Programming Language BSL

Purpose The purpose of this problem set is to internalize design skills. Topically, the problem set focuses on functions that process structures, arbitrary unions of data, and simple recursive types.

Finger Exercises HtDP/2e: 65, 67, 68, 69, 70, 71, 77, 78, 79, 86, 94, 102, 104

Problem 1 Consider the following structure definitions:
(define-struct room (building number window?))
(define-struct office-hours (time location))
(define-struct professor (name office-hours))

  1. Provide data definitions for the structure definitions above. Make appropriate assumptions about what data types go with which field and how the data types relate to each other.

  2. What are the names of the constructors, selectors, and predicates that each of the structures add to the environment and what are their signatures?

  3. Develop templates for functions that consume the structures above. Don’t forget a signature.

Problem 2 Here is a data definition for measuring time:
; A TimePeriod is one of:
; - "am"
; - "pm"
; interpretation: represents whether the time on a 12-hour clock is
; before midday ("am") or at/after midday ("pm")
(define-struct time (hours minutes am/pm))
; A Time is a structure:
;    (make-time Number Number TimePeriod)
; interpretation: expresses time in hours, minutes, and whether or not it is pre-midday
; Constraints:
;  hours is always between 0 and 11
;  minutes is always between 0 and 59

  1. Design the templates for TimePeriod and Time.

  2. Design the function tock, which adds one minute to the given Time.

  3. Design the function time->text, which converts a time to a text. The text should look like the display of a common alarm clock, i.e., it should separate the minutes from the hours with a colon, followed by "AM" or "PM". Hint: text cannot take numbers as input. What other function will you need?

  4. After you have developed these functions, add a main function, which launches a big-bang program at a given time and runs until the clock displays "11:59PM".

Problem 3 So far you have written examples like (circle 50 "solid" "red") or (square 30 "outline" "blue"), or even functions like magic-wand that draw more complicated pictures.
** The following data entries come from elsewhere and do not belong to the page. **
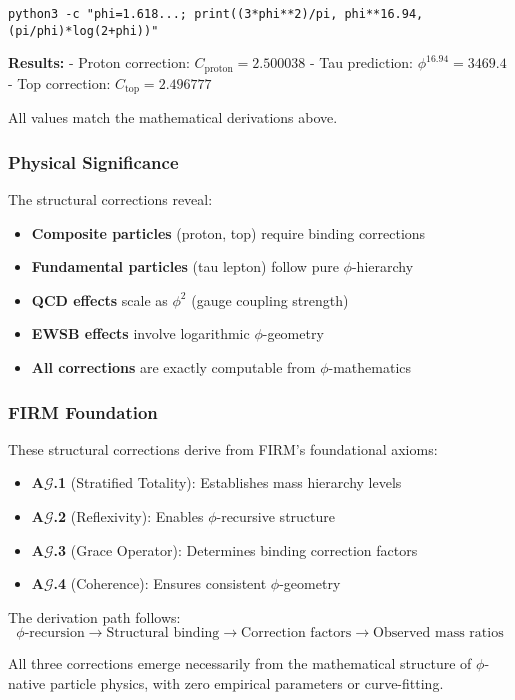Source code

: \texttt{python3 -c "phi=1.618...; print((3*phi**2)/pi, phi**16.94, (pi/phi)*log(2+phi))"}

\textbf{Results:}
- Proton correction: $C_{\text{proton}} = 2.500038$
- Tau prediction: $\phi^{16.94} = 3469.4$  
- Top correction: $C_{\text{top}} = 2.496777$

All values match the mathematical derivations above.

\subsubsection{Physical Significance}

The structural corrections reveal:
\begin{itemize}
\item \textbf{Composite particles} (proton, top) require binding corrections
\item \textbf{Fundamental particles} (tau lepton) follow pure $\phi$-hierarchy  
\item \textbf{QCD effects} scale as $\phi^2$ (gauge coupling strength)
\item \textbf{EWSB effects} involve logarithmic $\phi$-geometry
\item \textbf{All corrections} are exactly computable from $\phi$-mathematics
\end{itemize}

\subsubsection{FIRM Foundation}

These structural corrections derive from FIRM's foundational axioms:
\begin{itemize}
\item \textbf{A$\mathcal{G}$.1} (Stratified Totality): Establishes mass hierarchy levels
\item \textbf{A$\mathcal{G}$.2} (Reflexivity): Enables $\phi$-recursive structure
\item \textbf{A$\mathcal{G}$.3} (Grace Operator): Determines binding correction factors
\item \textbf{A$\mathcal{G}$.4} (Coherence): Ensures consistent $\phi$-geometry
\end{itemize}

The derivation path follows:
$$\phi\text{-recursion} \to \text{Structural binding} \to \text{Correction factors} \to \text{Observed mass ratios}$$

All three corrections emerge necessarily from the mathematical structure of $\phi$-native particle physics, with zero empirical parameters or curve-fitting.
In this problem, you’re going to build a big-bang program that lets the user of your program type in a number and a color, and will draw a solid circle of that size and color. This is a long and tricky problem, so get started early!

Big-bang handles keystrokes one-at-a-time using the function you specify to on-key, which means you will have to somehow store up the user’s keystrokes in your world, until you’re ready to display the result. (Look in the documentation at the signature for the function you specify: it takes the current world state—whatever that is!—and a KeyEvent, and produces a new world state.)
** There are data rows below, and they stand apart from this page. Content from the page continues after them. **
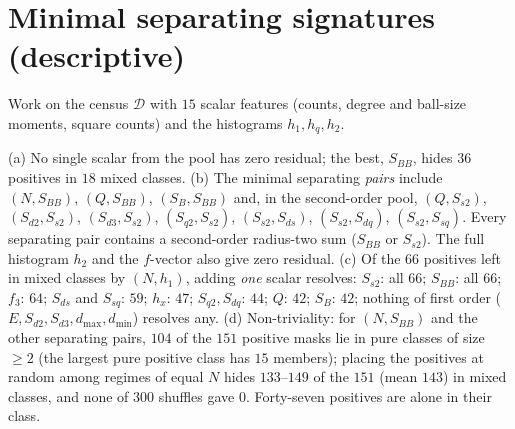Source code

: \section{Minimal separating signatures (descriptive)}\label{sec:separators}
Work on the census $\mathcal D$ with $15$ scalar features (counts, degree and ball-size moments, square counts) and the histograms $h_1,h_q,h_2$.
\begin{observation}\label{obs:separators}
(a) No single scalar from the pool has zero residual; the best, $S_{BB}$, hides $36$ positives in $18$ mixed classes.
(b) The minimal separating \emph{pairs} include $(N,S_{BB})$, $(Q,S_{BB})$, $(S_B,S_{BB})$ and, in the second-order pool, $(Q,S_{s2})$, $(S_{d2},S_{s2})$, $(S_{d3},S_{s2})$, $(S_{q2},S_{s2})$, $(S_{s2},S_{ds})$, $(S_{s2},S_{dq})$, $(S_{s2},S_{sq})$. Every separating pair contains a second-order radius-two sum ($S_{BB}$ or $S_{s2}$). The full histogram $h_2$ and the $f$-vector also give zero residual.
(c) Of the $66$ positives left in mixed classes by $(N,h_1)$, adding \emph{one} scalar resolves: $S_{s2}$: all $66$; $S_{BB}$: all $66$; $f_3$: $64$; $S_{ds}$ and $S_{sq}$: $59$; $h_x$: $47$; $S_{q2},S_{dq}$: $44$; $Q$: $42$; $S_B$: $42$; nothing of first order ($E,S_{d2},S_{d3},d_{\max},d_{\min}$) resolves any.
(d) Non-triviality: for $(N,S_{BB})$ and the other separating pairs, $104$ of the $151$ positive masks lie in pure classes of size $\ge2$ (the largest pure positive class has $15$ members); placing the positives at random among regimes of equal $N$ hides $133$--$149$ of the $151$ (mean $143$) in mixed classes, and none of $300$ shuffles gave $0$. Forty-seven positives are alone in their class.
\end{observation}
Succeeding in this problem will depend on your adherance to the design recipe, especially in the formulation of your data definition. Be sure to test every part of your program: many things all have to work, one after another, in order for this program to succeed. Without tests, it will be practically impossible for you to debug why it isn’t working. Additionally, tests help the TAs and tutors understand what you think is happening in your program, and they will be rather unsympathetic if they have to decipher what you’ve written without any tests to guide them!

Here are some strong hints on how to structure this program:
  • ; A World is one of
    ; - A NumberWorld (when the user is entering digits of the size)
    ; - A ColorWorld (when the user is entering the color)
    ; - A FinalWorld (when the user is done entering everything)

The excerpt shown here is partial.